(Material shown):
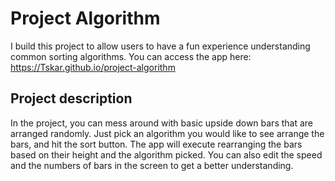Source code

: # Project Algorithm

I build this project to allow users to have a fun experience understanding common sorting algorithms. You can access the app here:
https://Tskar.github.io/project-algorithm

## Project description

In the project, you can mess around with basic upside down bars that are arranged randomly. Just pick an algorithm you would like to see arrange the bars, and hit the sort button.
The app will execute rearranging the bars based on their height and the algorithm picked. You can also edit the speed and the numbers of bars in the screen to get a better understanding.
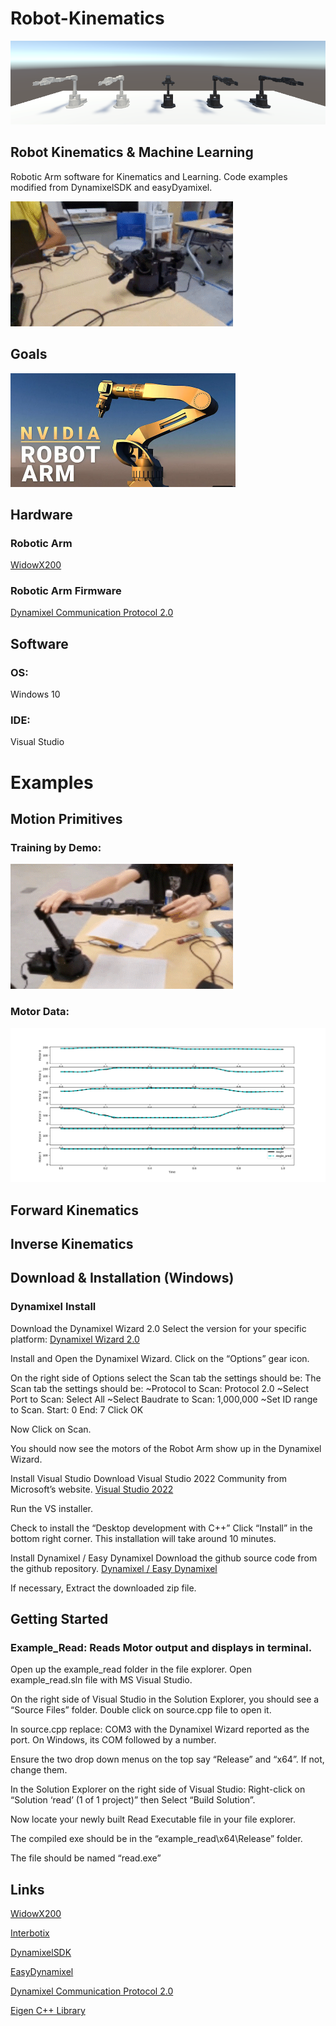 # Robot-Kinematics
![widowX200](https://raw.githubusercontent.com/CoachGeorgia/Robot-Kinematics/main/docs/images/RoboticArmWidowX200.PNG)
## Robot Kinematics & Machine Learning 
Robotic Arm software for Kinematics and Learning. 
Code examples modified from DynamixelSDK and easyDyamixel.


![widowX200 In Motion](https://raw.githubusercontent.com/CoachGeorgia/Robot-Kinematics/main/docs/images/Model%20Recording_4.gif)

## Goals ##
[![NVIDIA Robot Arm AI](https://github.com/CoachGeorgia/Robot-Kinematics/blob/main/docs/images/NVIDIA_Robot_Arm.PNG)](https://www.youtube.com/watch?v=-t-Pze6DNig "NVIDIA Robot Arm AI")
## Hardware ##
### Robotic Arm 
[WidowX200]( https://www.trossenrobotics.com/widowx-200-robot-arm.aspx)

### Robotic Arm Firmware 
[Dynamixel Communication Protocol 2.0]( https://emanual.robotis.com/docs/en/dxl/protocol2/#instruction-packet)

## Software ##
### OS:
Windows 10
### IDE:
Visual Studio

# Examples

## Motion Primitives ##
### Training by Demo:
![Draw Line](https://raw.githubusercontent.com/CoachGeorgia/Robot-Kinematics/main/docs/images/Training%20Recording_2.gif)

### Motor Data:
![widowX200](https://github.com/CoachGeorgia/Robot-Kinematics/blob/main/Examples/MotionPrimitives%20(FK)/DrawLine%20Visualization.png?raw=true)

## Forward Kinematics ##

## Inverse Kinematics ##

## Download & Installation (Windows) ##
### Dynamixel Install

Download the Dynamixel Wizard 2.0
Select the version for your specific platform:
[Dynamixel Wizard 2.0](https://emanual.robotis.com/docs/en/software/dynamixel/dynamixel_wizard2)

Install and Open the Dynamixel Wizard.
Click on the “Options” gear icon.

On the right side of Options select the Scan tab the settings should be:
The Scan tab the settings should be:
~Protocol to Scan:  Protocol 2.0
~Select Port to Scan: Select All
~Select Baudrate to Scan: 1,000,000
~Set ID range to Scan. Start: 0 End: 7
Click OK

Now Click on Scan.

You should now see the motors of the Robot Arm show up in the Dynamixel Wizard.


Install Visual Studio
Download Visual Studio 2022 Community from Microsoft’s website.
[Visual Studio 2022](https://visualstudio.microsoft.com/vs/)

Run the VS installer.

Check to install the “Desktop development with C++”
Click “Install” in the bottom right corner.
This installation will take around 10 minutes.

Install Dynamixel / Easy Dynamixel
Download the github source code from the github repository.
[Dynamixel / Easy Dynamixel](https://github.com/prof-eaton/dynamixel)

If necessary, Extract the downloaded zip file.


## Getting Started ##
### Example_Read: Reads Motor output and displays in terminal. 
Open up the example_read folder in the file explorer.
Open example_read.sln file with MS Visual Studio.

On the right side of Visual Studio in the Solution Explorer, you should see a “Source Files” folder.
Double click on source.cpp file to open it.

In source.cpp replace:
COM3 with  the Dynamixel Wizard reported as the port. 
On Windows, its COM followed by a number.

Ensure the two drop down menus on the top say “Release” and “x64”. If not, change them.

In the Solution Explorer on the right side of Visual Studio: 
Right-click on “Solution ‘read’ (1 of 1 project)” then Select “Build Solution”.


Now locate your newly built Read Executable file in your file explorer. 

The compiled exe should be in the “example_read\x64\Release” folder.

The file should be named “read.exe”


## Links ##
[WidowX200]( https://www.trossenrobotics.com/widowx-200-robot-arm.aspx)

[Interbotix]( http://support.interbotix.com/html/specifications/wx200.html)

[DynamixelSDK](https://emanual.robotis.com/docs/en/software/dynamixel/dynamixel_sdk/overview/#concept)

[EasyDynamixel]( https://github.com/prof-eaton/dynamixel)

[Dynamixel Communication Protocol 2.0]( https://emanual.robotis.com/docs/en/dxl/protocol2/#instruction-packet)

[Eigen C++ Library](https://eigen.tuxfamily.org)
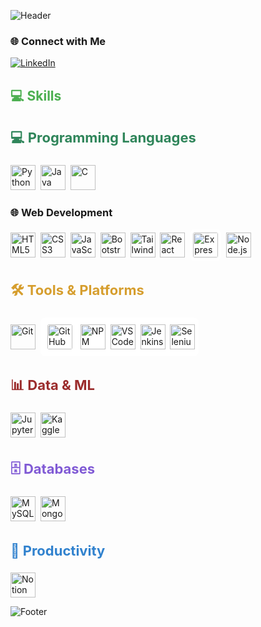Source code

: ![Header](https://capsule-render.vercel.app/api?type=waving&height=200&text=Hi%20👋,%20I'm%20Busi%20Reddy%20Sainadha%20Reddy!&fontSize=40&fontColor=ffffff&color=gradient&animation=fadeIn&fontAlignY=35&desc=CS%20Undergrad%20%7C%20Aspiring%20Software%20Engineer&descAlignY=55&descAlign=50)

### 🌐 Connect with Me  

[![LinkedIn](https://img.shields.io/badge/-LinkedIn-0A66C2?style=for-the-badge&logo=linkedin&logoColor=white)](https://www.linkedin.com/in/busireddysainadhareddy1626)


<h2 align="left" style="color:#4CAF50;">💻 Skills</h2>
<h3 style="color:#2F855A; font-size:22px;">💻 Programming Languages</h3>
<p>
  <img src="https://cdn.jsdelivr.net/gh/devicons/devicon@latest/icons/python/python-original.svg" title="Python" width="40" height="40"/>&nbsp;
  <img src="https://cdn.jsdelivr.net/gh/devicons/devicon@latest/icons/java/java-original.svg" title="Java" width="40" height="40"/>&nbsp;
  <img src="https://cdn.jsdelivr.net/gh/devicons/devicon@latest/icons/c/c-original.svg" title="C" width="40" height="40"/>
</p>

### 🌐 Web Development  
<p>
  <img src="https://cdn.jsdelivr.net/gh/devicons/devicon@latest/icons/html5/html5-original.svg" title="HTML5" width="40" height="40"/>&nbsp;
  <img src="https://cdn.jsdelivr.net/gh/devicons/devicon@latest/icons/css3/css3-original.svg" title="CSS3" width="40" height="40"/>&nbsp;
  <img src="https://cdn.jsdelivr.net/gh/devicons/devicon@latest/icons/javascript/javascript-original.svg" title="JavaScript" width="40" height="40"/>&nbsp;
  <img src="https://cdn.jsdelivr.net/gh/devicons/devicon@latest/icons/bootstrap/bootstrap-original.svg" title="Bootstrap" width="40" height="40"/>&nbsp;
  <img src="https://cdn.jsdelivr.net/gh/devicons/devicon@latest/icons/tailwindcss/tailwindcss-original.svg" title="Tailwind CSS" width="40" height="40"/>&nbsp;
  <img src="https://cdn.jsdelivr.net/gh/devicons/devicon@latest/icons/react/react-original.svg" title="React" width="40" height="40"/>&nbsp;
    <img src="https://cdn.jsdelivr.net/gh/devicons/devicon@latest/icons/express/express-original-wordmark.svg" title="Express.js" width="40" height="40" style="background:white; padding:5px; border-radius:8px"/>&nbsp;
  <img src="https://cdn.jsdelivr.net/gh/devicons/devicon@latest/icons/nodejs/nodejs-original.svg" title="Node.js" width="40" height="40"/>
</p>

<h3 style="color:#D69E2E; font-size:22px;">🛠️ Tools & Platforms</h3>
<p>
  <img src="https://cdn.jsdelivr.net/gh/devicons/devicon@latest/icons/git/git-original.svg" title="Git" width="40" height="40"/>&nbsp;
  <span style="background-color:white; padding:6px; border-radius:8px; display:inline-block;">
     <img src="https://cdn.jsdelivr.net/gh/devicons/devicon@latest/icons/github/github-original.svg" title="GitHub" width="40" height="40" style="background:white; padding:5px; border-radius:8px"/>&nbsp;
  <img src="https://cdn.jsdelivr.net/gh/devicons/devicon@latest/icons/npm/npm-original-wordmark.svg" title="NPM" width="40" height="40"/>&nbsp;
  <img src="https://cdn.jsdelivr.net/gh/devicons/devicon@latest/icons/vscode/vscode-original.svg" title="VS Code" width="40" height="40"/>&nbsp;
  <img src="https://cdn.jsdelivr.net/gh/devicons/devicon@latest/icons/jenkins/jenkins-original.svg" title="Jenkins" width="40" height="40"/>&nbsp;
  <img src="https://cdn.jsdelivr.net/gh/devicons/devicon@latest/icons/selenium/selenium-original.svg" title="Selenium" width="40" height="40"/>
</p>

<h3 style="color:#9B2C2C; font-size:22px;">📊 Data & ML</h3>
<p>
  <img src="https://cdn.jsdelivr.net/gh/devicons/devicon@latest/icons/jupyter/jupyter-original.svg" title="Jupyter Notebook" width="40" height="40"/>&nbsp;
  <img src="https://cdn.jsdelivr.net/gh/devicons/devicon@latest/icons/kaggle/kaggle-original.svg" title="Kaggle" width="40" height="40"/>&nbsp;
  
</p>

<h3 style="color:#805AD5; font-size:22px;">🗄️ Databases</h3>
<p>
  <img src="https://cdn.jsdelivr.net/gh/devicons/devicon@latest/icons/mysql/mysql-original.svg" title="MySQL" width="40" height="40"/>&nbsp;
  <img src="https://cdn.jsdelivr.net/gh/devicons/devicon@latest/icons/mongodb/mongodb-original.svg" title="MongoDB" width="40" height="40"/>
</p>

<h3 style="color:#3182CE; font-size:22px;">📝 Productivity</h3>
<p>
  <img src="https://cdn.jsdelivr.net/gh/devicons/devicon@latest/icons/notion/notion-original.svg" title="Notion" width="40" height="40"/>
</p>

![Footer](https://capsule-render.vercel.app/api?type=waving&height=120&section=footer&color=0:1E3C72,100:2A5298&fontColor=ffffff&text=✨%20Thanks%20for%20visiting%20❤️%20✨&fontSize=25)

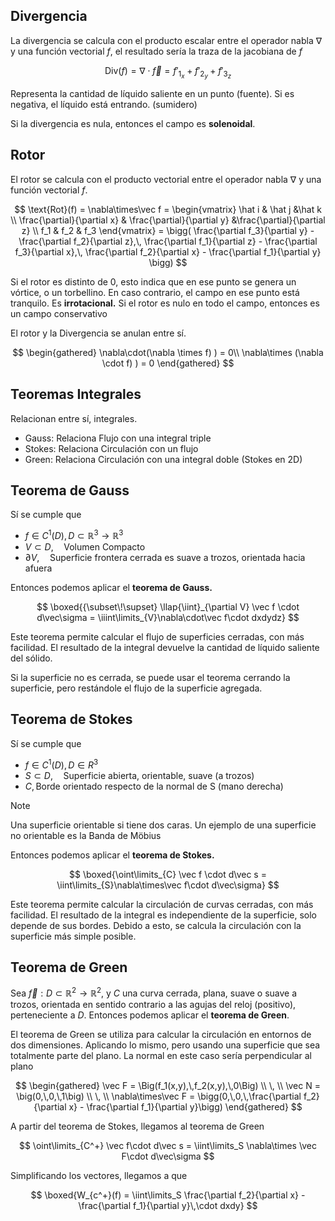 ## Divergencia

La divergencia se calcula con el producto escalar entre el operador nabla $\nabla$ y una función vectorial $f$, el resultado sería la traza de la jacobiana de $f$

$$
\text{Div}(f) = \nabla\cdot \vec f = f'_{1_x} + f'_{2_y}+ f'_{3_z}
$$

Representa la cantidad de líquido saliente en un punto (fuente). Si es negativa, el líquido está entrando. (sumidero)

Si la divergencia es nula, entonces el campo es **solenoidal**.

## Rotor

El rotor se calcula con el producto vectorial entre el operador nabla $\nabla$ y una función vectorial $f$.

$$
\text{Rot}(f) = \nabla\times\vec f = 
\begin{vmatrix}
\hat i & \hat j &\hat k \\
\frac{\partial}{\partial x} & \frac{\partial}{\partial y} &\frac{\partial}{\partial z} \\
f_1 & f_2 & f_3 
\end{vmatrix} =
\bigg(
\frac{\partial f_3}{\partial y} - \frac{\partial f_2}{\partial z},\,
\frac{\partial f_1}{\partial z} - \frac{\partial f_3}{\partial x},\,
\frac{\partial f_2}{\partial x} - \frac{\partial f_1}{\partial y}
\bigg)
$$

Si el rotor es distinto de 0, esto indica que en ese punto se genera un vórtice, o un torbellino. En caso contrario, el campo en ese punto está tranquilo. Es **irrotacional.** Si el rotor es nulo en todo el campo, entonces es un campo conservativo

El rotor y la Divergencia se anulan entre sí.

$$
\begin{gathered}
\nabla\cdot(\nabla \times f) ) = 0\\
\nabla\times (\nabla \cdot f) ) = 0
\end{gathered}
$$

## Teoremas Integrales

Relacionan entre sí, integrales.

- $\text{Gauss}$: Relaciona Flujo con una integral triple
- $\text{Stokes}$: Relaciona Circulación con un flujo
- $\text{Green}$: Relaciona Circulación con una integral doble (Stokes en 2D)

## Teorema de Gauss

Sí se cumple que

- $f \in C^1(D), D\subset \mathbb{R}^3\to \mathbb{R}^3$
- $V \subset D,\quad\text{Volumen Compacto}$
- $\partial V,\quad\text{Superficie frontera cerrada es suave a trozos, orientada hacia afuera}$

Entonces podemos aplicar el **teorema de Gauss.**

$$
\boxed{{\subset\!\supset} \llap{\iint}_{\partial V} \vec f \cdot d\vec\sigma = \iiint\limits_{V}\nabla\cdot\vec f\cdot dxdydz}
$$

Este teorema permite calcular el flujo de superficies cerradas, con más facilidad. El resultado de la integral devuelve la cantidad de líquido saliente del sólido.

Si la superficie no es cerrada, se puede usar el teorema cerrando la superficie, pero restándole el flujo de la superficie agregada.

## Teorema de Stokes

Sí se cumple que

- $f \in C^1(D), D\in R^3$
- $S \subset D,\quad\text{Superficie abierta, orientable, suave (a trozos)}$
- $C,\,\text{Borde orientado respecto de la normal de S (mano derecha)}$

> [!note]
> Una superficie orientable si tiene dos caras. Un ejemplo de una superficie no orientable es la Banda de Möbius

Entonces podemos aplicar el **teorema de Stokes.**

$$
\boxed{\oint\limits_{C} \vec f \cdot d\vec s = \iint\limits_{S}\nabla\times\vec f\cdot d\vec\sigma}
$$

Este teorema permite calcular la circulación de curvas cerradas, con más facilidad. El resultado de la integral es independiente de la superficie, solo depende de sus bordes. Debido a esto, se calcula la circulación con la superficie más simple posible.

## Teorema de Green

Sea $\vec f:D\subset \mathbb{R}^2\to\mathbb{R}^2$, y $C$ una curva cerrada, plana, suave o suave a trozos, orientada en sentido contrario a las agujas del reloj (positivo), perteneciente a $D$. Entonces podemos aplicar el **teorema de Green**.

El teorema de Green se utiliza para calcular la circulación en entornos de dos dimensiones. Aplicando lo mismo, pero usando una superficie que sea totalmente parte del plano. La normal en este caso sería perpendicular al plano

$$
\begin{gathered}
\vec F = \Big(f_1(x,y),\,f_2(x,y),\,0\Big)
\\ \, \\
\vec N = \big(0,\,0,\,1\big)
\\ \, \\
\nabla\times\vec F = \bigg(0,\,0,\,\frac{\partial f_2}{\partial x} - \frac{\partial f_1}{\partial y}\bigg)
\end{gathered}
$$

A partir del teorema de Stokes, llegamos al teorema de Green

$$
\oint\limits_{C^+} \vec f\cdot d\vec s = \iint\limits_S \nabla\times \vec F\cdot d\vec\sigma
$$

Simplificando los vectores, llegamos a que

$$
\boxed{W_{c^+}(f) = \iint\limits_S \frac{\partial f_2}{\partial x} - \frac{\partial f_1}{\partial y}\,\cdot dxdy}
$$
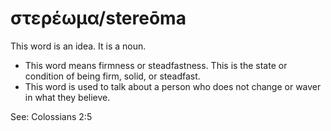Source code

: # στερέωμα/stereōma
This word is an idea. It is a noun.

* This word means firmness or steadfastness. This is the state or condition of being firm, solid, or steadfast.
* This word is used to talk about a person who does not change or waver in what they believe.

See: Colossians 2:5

(Activity):
Between and including the line above that contains "The app will" and the line that contains "Robotic Arm software", restate every line word for word. Pictures stay out.

(Task result):
The app will execute rearranging the bars based on their height and the algorithm picked. You can also edit the speed and the numbers of bars in the screen to get a better understanding.
 # Robot-Kinematics
![widowX200](https://raw.githubusercontent.com/CoachGeorgia/Robot-Kinematics/main/docs/images/RoboticArmWidowX200.PNG)
## Robot Kinematics & Machine Learning 
Robotic Arm software for Kinematics and Learning. 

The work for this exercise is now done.